Mereces a alguien emocionalmente disponible, que sepa comunicarse, que no desaparezca, que te cuente lo que hace, que se disculpe si tarda en responder y que nunca te deje adivinando cuál es tu lugar en su vida.
Una de las cosas que más valoro es la comunicación clara y sincera. Si estás ocupado, dímelo. Si necesitas espacio, lo voy a respetar. Pero no me dejes adivinando ni intentando interpretar silencios. Prefiero una verdad que incomode antes que una incertidumbre que me robe la paz.
Mi peor versión no aparece cuando me enojo, sino cuando dejo de ser yo: cuando pierdo las ganas de hablar, de hacer bromas, de hacer mis ocurrencias, de reírme por cualquier cosa y hasta de tener esos pequeños gestos de cariño.
Ahí es cuando algo dentro de mí realmente cambió.
A veces lo más sano es dejar de insistir en personas que no muestran el mismo interés, no porque hayan dejado de importarte, sino porque también tienes que aprender a elegirte cuando a ellos ya no les importa.
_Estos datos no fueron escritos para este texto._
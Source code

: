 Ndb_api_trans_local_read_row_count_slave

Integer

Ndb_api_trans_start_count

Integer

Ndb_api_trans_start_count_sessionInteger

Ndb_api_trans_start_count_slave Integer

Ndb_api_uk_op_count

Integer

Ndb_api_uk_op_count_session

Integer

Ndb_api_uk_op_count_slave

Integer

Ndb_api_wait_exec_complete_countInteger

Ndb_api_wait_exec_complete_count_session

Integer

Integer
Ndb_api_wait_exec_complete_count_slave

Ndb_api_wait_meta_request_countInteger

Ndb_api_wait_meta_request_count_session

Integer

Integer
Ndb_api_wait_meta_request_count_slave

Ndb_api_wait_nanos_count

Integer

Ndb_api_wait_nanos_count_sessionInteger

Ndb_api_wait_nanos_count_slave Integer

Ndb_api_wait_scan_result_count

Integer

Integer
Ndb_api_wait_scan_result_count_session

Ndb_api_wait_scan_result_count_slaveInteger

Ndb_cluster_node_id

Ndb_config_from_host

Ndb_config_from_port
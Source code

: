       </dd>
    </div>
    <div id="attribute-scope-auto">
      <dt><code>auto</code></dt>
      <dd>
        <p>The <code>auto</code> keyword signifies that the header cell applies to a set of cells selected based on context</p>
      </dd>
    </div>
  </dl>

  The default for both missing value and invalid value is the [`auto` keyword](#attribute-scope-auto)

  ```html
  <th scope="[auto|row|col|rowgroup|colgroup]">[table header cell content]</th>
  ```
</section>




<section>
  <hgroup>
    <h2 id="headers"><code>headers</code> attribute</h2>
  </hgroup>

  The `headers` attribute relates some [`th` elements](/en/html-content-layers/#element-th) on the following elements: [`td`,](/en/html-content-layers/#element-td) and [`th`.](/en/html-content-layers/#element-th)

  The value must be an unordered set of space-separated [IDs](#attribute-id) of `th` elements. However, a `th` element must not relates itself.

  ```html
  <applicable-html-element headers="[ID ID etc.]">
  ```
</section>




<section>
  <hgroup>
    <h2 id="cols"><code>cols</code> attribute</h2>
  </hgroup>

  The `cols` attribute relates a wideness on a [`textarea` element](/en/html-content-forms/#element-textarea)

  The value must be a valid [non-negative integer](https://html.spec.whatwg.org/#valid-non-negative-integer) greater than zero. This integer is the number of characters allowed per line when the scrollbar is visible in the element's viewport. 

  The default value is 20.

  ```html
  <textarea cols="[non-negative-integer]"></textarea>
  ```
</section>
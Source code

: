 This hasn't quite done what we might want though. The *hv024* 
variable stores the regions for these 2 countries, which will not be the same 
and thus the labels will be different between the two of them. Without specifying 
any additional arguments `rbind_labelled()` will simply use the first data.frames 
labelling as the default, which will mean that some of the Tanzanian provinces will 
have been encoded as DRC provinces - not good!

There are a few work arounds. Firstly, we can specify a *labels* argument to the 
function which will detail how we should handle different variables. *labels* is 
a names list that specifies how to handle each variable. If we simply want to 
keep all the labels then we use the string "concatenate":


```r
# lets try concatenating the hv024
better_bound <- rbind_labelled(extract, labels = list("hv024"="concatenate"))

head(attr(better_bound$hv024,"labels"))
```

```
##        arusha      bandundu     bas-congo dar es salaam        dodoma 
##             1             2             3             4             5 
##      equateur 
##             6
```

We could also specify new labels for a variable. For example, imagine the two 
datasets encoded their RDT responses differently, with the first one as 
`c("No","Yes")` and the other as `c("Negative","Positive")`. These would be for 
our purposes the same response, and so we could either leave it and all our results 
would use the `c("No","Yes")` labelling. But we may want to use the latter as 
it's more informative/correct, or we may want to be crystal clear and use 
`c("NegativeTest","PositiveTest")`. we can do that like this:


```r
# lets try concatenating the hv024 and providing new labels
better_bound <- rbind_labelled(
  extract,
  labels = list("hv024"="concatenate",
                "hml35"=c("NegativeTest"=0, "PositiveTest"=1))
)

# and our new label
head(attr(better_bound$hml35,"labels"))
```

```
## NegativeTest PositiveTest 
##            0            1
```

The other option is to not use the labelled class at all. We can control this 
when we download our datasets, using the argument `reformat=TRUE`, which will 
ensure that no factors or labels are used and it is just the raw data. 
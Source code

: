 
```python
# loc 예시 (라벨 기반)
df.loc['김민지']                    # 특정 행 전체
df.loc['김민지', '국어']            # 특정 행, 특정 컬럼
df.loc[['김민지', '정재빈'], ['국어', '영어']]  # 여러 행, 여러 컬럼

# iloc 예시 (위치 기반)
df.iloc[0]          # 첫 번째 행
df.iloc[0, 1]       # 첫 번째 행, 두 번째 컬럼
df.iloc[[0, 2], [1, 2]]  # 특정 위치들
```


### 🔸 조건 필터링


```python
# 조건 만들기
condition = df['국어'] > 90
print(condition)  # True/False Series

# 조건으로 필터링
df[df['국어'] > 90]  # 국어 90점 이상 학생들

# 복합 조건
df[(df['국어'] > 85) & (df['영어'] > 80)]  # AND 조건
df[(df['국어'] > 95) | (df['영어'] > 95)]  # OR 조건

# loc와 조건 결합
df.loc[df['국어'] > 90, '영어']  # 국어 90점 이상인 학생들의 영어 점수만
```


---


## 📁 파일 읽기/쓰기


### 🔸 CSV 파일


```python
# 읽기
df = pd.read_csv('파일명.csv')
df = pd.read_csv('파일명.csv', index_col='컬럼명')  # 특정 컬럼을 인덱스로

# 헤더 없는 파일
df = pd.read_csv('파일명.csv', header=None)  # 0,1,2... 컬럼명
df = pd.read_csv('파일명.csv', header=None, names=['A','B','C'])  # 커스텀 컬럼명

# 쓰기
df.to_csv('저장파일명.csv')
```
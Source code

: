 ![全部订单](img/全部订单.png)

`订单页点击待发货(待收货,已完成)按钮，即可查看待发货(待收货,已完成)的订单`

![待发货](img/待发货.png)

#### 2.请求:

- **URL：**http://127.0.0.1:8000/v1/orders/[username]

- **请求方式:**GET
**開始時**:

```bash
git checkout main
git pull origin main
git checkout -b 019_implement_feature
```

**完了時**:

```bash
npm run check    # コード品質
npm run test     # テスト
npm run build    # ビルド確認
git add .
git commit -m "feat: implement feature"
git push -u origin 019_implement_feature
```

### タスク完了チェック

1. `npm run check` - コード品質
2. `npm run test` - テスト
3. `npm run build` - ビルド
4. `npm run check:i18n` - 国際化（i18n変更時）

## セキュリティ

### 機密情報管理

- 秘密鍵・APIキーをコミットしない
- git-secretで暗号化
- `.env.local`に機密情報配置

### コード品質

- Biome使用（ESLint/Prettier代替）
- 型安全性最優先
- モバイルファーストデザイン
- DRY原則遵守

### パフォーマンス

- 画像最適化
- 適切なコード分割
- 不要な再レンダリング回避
Tengo muy claro que soy reemplazable en la vida de los demás, pero también sé que ni en mil vidas encontrarán a alguien con un corazón tan genuino y puro como el mío.
Les juro que el amor sano nunca te pone en competencia. Nunca te hace sentir reemplazable. Te hace sentir única, suficiente, valiosa. Si alguien te quiere, no te esconde, no te posterga, no te trata como opción. Te muestra, te celebra, te hace parte de sus planes.